Entries taken from a collection:
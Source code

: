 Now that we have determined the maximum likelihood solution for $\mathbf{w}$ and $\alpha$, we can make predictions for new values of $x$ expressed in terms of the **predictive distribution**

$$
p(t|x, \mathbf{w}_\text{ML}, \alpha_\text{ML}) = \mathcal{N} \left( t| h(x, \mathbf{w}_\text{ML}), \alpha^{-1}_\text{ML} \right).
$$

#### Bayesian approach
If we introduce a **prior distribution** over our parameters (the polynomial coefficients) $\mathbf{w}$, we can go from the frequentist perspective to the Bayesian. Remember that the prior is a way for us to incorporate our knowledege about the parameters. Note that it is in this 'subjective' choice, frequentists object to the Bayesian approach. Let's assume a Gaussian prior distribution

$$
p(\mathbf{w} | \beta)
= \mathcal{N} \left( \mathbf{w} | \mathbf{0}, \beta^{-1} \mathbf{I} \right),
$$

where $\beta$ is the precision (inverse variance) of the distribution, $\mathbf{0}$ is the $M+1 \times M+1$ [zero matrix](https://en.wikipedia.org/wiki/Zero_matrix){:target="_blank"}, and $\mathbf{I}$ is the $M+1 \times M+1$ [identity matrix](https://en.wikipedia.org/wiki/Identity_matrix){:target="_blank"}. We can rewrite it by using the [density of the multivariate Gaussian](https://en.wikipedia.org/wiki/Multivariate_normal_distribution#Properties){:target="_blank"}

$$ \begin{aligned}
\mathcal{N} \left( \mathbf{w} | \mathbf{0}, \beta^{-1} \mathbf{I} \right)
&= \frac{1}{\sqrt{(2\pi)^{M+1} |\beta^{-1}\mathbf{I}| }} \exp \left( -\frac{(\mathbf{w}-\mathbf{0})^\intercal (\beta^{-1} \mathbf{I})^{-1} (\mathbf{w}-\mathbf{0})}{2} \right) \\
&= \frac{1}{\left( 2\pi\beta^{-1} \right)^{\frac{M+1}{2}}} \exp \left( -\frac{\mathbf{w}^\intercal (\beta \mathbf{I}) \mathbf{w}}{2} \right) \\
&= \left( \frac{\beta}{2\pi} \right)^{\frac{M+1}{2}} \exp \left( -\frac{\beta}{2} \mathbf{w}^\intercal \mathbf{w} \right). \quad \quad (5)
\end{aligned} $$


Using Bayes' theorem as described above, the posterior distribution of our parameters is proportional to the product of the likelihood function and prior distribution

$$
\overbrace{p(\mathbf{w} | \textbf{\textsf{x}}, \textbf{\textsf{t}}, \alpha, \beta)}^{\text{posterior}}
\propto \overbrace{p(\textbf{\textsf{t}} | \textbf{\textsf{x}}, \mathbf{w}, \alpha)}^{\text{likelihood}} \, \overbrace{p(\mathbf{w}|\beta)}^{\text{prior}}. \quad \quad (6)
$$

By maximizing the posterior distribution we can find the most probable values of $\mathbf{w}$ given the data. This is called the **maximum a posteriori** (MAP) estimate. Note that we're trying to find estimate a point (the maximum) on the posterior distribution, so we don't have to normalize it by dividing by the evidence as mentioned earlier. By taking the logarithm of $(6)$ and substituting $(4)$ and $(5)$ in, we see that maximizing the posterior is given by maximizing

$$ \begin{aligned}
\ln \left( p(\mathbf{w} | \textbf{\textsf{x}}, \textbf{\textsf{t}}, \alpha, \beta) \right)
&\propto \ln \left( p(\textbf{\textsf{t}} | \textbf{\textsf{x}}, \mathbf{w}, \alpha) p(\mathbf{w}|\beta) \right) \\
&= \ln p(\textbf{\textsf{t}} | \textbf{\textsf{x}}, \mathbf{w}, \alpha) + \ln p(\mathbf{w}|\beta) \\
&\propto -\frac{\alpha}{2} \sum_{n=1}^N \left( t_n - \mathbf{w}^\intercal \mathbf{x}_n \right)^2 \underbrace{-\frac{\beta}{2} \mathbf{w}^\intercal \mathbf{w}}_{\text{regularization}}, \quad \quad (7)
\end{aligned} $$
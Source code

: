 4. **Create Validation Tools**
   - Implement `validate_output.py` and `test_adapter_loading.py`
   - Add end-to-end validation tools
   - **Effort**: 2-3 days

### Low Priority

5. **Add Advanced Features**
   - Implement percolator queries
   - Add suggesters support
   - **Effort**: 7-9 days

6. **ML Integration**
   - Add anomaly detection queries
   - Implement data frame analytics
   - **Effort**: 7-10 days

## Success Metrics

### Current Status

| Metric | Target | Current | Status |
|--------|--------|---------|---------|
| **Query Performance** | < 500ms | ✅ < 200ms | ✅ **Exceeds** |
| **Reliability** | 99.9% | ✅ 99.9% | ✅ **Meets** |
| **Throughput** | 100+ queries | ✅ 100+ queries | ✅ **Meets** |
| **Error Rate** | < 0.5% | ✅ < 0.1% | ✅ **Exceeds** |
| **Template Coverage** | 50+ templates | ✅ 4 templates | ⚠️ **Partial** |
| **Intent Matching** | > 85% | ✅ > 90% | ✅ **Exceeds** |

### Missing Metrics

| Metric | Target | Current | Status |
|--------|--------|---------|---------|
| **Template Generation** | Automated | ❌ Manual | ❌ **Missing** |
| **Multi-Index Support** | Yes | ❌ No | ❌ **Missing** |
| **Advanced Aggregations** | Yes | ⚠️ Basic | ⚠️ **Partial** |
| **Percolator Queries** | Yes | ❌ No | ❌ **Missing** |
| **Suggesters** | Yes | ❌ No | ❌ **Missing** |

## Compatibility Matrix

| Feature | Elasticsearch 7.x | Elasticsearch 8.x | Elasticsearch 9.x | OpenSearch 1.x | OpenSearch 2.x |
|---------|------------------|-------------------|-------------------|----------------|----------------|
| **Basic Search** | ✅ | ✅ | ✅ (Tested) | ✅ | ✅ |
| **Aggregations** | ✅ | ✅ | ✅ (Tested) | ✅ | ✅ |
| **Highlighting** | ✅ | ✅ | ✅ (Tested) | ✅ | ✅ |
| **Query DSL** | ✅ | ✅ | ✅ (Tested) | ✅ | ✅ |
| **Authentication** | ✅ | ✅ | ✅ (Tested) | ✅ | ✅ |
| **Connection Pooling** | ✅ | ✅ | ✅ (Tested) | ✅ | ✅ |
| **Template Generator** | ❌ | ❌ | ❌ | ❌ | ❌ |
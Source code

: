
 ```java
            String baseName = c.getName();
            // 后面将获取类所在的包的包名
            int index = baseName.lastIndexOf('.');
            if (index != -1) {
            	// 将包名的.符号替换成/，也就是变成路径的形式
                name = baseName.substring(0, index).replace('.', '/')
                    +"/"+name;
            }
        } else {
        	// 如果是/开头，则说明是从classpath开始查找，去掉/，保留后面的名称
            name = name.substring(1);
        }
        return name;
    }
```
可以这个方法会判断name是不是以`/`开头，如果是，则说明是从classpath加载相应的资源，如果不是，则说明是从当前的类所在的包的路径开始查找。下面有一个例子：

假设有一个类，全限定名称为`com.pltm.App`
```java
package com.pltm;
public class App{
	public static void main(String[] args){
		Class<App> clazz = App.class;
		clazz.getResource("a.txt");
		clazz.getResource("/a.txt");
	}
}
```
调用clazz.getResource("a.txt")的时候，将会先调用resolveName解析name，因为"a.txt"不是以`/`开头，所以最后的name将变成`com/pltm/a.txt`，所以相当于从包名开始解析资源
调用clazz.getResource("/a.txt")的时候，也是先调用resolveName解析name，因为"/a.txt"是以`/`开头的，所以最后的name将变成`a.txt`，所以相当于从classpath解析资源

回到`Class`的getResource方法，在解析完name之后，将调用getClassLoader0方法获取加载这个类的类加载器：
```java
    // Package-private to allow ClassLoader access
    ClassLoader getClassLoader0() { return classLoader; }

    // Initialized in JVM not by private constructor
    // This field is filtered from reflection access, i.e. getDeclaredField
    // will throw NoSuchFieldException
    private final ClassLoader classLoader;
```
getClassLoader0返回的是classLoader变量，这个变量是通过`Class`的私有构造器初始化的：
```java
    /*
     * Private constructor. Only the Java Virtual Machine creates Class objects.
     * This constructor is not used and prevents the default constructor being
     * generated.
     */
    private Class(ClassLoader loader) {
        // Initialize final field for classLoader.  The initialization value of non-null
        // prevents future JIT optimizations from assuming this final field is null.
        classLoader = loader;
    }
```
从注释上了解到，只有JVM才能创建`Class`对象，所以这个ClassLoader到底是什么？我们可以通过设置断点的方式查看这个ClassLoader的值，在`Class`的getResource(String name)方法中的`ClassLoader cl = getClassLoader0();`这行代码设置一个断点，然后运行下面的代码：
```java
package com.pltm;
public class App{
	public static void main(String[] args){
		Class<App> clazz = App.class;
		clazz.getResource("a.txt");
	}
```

■ Assignment ■
Count each line above where the string "parameters" occurs. Give the number only.

■ Your response ■
2